A Uniform Food Routine May Be Best to Have a Healthy and Balanced Diet

Healthy lifestyle is what everybody in this generation aims for. They say that so long as we do everything in moderation, everything is ok. In cases like drinking alcohol, working too much or sitting in front of the television are just some examples that must be done in moderation. However, according to Medical Daily, there is a new study published in Plos One said the eating lifestyle of people now might not be correct.

A team of researchers from two universities, University of Texas Health Science Center in Houston (UTHealth) and the Friedman School of Nutrition Science and Policy at Tufts University discovered that combining the food can lead to worse metabolic health and lower-quality diet.

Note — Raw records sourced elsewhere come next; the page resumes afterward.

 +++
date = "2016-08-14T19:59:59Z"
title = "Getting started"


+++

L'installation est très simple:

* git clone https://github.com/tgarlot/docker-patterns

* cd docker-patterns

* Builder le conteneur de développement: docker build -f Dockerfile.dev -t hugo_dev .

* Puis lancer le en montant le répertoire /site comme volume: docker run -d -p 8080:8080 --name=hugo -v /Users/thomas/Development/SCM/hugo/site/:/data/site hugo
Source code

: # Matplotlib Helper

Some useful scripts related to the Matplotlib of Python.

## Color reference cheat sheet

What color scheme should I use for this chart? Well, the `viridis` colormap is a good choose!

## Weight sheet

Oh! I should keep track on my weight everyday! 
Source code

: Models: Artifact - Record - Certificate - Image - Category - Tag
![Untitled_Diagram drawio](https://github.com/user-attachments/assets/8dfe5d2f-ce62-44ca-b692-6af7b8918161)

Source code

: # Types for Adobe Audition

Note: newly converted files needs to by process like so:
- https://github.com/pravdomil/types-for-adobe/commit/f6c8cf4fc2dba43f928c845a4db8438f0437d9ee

Dr. Marcia C. de Oliveira Otto, assistant professor in the Department of Epidemiology, Human Genetics, and Environmental Sciences at UT Health School of Public Health said that people always say" eat everything in moderation" is a popular phrase but hasn't been proven yet. She said that people wanted to have new measures of diet diversity and their connection with metabolic health. Metabolic health simply means the proper functioning of organs that help our metabolism more efficiently. If people have a healthy metabolism, they are assured that they can maintain their weight, keep their blood pressure and blood sugar at a low level. People with poor metabolism, often suffer from high cholesterol, excess fat and worse, type two diabetes and heart disease.

The team used date from Multi-Ethnic Study of Atherosclerosis, which investigated the different diets of 6,814 Americans who are either white, black, Hispanic-American, or Chinese-American. They counted the number of different food participants ate each week. They checked the nutritional and calorie content of the food and how it is relevant to metabolic health. Upon investigating further using the number of different food participants ate per week, they found out that even if they combine their food and have a diverse diet, they can still be at risk of gaining weight, growing their waistline and of course developing diabetes.

Americans with the healthiest diets were those who were eating a "relatively small range of healthy foods. These results suggest that in modern diets, eating 'everything in moderation' is actually worse than eating a smaller number of healthy foods according to Dr. Dariush Mozaffarian, senior author and dean of the Friedman School of Nutrition Science and Policy at Tufts University in Boston.